**TASK DIRECTIONS:** Among the entries below, please repeat exactly and only the lines from the line containing "excessive amount of" to the line containing "found out that", both lines included.

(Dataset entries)

'''

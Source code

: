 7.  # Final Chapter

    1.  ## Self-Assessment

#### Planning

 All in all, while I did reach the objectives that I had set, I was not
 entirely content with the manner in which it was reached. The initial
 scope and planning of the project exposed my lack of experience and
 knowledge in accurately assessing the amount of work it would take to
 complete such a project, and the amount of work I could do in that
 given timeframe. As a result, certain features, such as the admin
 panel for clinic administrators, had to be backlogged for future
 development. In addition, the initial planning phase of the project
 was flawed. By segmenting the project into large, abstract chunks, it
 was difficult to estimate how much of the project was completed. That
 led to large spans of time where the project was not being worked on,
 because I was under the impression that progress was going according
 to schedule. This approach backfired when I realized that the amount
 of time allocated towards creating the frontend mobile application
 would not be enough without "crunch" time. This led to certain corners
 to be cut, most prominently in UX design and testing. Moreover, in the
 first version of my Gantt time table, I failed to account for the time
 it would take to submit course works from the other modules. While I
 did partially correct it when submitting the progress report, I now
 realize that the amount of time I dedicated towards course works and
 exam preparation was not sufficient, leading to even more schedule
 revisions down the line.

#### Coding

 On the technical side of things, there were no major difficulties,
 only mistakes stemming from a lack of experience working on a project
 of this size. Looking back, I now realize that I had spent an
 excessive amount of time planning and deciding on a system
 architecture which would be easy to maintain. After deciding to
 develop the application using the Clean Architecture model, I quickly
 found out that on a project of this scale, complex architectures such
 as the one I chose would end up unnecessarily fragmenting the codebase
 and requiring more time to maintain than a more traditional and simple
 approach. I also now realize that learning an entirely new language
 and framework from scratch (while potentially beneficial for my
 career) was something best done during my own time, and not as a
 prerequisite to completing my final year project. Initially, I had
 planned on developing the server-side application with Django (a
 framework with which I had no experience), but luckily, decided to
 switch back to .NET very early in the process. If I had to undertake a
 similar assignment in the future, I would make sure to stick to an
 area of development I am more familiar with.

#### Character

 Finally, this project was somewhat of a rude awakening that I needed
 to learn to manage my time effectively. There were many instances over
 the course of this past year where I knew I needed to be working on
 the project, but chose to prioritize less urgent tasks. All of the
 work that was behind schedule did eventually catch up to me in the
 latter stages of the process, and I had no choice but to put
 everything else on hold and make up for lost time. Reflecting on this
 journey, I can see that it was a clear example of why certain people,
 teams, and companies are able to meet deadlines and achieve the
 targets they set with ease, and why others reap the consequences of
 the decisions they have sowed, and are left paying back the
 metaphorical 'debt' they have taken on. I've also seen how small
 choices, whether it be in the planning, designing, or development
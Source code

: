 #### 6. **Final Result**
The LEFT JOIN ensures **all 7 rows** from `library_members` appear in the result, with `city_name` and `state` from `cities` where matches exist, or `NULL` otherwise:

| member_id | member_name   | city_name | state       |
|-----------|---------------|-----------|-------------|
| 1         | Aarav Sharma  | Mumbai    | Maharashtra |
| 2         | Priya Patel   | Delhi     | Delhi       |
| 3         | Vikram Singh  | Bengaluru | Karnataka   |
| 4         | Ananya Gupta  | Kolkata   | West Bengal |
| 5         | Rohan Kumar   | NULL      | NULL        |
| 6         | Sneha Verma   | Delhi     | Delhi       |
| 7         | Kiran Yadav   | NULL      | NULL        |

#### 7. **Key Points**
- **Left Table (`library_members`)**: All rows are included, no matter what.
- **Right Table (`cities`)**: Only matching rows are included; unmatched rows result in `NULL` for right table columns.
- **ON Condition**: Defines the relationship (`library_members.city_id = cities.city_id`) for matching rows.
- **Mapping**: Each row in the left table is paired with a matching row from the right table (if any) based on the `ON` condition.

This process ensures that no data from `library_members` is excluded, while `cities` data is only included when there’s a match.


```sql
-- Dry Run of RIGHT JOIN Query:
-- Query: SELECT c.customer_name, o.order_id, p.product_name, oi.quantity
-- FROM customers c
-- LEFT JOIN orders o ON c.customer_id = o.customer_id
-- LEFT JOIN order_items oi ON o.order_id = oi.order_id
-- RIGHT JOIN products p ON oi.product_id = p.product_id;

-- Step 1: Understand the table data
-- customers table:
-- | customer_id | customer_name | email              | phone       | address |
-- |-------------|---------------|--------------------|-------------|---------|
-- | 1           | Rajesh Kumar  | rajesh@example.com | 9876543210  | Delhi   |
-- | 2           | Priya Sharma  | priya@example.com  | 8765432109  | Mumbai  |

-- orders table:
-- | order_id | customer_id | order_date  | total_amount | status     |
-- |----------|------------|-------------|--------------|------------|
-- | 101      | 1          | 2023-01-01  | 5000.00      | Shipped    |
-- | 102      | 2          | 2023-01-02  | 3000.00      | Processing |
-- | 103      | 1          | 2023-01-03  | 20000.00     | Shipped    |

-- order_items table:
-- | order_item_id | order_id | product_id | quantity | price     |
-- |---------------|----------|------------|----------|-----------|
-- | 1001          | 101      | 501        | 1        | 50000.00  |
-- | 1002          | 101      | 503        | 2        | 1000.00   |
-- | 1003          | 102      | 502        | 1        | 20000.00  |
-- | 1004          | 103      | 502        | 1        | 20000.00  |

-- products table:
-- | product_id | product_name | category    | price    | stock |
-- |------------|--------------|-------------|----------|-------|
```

'''

**RESPONSE:**
 excessive amount of time planning and deciding on a system
 architecture which would be easy to maintain. After deciding to
 develop the application using the Clean Architecture model, I quickly
 found out that on a project of this scale, complex architectures such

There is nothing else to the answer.